3. The attempt at a solution

We get to -1+/- * sqrt(1+4a) < -2a

Many thanks

2. May 26, 2007

### phoenixthoth

Is the question about all quadratic equations or only ones of the form bx^2+x-1=0?

If the latter, then I think you made a typo or something with your inequality -1+/- * sqrt(1+4a) < -2a. It should have b in it. Saying the modulus of the roots are greater than 1 means
$$\left\vert \frac{-1\pm \sqrt{1+4b}}{2b}\right\vert >1$$
Is it a given that b is a real number?
Try to avoid multiplying both sides of an inequality by a variable for that variable might be non-positive. You can multiply both sides by |2b| because that's always positive.

Last edited: May 26, 2007
3. May 26, 2007

### Lutzee

Thanks phoenixthoth. Yes it was a typo and yes it was the latter and yes b is real number. But how do i proceed from here? It still seems to yield a contradiction. Thanks

4. May 26, 2007

### phoenixthoth

The inequality $$\left\vert \frac{-1\pm \sqrt{1+4b}}{2b}\right\vert >1$$ can be solved and the solution is, I think, an interval.

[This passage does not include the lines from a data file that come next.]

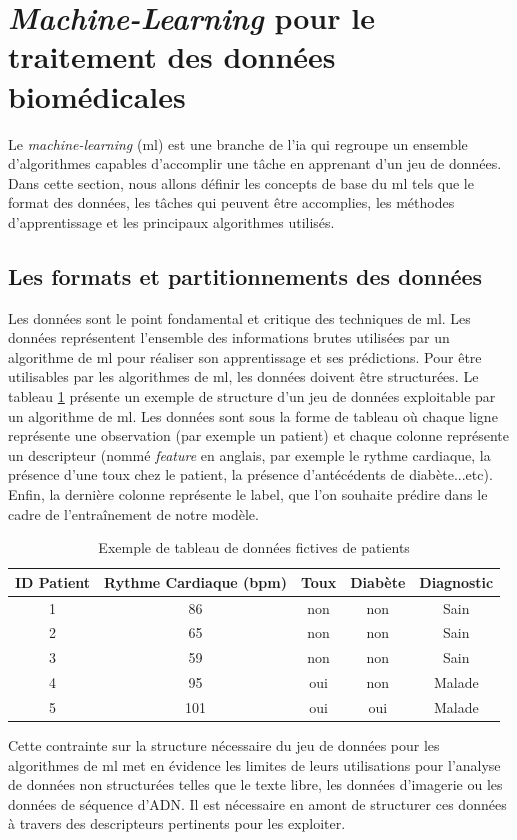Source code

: \section{\textit{Machine-Learning} pour le traitement des données biomédicales}
Le \textit{machine-learning} (\gls{ml}) est une branche de l'\gls{ia} qui regroupe un ensemble d'algorithmes capables d'accomplir une tâche en apprenant d'un jeu de données. Dans cette section, nous allons définir les concepts de base du \gls{ml} tels que le format des données, les tâches qui peuvent être accomplies, les méthodes d'apprentissage et les principaux algorithmes utilisés.

\subsection{Les formats et partitionnements des données}
Les données sont le point fondamental et critique des techniques de \gls{ml}. Les données représentent l'ensemble des informations brutes utilisées par un algorithme de \gls{ml} pour réaliser son apprentissage et ses prédictions. Pour être utilisables par les algorithmes de \gls{ml}, les données doivent être structurées. Le tableau \ref{table:dataset_intro} présente un exemple de structure d'un jeu de données exploitable par un algorithme de \gls{ml}. Les données sont sous la forme de tableau où chaque ligne représente une observation (par exemple un patient) et chaque colonne représente un descripteur (nommé \textit{feature} en anglais, par exemple le rythme cardiaque, la présence d'une toux chez le patient, la présence d'antécédents de diabète...etc). Enfin, la dernière colonne représente le label, que l'on souhaite prédire dans le cadre de l'entraînement de notre modèle.
\begin{table}[!ht]
\centering
\begin{tabular}{|c|c|c|c|c|} 
 \hline
 ID Patient & Rythme Cardiaque (bpm) & Toux & Diabète & Diagnostic \\
 \hline
 1 & 86 & non & non & Sain \\ 
 2 & 65 & non & non & Sain \\ 
 3 & 59 & non & non & Sain \\ 
 4 & 95 & oui & non & Malade \\ 
 5 & 101 & oui & oui & Malade\\ 
 \hline
\end{tabular}
\caption{Exemple de tableau de données fictives de patients}
\label{table:dataset_intro}
\end{table}
Cette contrainte sur la structure nécessaire du jeu de données pour les algorithmes de \gls{ml} met en évidence les limites de leurs utilisations pour l'analyse de données non structurées telles que le texte libre, les données d'imagerie ou les données de séquence d'ADN. Il est nécessaire en amont de structurer ces données à travers des descripteurs pertinents pour les exploiter.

To solve it, find the intersection of the solutions to these two:
$$\left\vert \frac{-1+\sqrt{1+4b}}{2b}\right\vert >1$$
$$\left\vert \frac{-1-\sqrt{1+4b}}{2b}\right\vert >1$$.
These two can be re-written without absolute values:
$$\frac{-1+\sqrt{1+4b}}{2b}>1$$ or $$\frac{-1+\sqrt{1+4b}}{2b}<-1$$

$$\frac{-1-\sqrt{1+4b}}{2b}>1$$ or $$\frac{-1-\sqrt{1+4b}}{2b}<-1$$.

To solve these, check out http://www.sosmath.com/algebra/inequalities/ineq06/ineq06.html especially where it says "Step 1" in bold a bit down from the top. Solve each "or" inequality separately and then your final answer is the intersection of the solution sets for the two.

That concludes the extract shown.